Moreover, they continued, because in recent years most election boards have counted provisional ballots submitted by voters in cases like this one, the Pennsylvania Supreme Court’s decision would preserve the status quo and therefore “prevents rather than engenders the voter confusion Purcell seeks to avoid.”
In a one-sentence order released just after 6:30 p.m. on Friday night, the Supreme Court denied the Republicans’ request to block the Pennsylvania Supreme Court’s order.
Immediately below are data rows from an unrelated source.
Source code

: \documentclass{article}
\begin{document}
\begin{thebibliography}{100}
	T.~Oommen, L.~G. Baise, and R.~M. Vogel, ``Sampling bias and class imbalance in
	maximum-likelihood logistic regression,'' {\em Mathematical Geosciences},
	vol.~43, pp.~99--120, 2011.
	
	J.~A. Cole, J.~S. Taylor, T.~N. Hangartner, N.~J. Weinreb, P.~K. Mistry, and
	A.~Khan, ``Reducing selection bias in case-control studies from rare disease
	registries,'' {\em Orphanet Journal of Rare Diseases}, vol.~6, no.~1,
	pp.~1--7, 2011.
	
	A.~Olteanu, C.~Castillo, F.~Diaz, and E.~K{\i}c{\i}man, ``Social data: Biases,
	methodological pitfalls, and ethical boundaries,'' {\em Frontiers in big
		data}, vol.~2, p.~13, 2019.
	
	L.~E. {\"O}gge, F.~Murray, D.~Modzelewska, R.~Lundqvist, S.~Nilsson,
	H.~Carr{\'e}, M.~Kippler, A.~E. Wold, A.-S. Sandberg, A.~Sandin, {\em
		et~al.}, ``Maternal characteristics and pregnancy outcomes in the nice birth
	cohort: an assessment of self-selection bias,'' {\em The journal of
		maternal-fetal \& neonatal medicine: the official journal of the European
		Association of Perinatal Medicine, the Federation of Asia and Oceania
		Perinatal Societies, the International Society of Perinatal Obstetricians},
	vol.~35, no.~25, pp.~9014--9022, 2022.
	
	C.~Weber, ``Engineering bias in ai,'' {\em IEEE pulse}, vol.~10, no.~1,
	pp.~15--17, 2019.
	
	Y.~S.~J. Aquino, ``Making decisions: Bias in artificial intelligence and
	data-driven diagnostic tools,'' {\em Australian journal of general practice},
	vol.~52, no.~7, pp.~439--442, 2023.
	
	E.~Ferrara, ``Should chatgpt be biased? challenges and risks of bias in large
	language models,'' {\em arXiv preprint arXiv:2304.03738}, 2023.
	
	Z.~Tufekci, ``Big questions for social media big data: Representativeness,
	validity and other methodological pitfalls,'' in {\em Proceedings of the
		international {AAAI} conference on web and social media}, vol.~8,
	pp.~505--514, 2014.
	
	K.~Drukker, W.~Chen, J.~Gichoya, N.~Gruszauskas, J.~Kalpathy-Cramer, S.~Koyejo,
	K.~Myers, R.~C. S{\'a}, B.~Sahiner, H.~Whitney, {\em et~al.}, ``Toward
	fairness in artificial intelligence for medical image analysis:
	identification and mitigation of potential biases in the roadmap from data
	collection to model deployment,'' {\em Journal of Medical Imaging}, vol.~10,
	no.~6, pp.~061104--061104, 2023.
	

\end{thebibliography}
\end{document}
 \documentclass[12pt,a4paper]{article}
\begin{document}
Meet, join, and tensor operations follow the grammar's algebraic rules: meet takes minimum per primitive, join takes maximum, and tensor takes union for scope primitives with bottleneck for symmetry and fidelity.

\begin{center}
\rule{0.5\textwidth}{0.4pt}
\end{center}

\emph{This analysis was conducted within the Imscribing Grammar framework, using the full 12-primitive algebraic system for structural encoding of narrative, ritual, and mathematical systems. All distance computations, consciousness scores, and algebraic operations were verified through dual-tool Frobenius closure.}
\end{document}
Consistent with its general practice in emergency appeals, the court did not provide any explanation for its decision.
Alito, joined by Thomas and Gorsuch, wrote a two-paragraph statement in which he observed that the Pennsylvania Supreme Court’s interpretation of the state’s election code was “controversial” and that he was not weighing in on whether that interpretation violates the Constitution.
Instead, Alito emphasized, because the “lower court’s judgment concerns just two votes in the long-completed Pennsylvania primary,” putting it on hold “would not impose any binding obligation on any of the Pennsylvania officials who are responsible for the conduct of this year’s election.”
Moreover, he added, the only litigants in this case “are the members of the board of elections in one small county”; the Supreme Court cannot direct other election boards to set aside provisional ballots that could ultimately be affected by the state supreme court’s decision.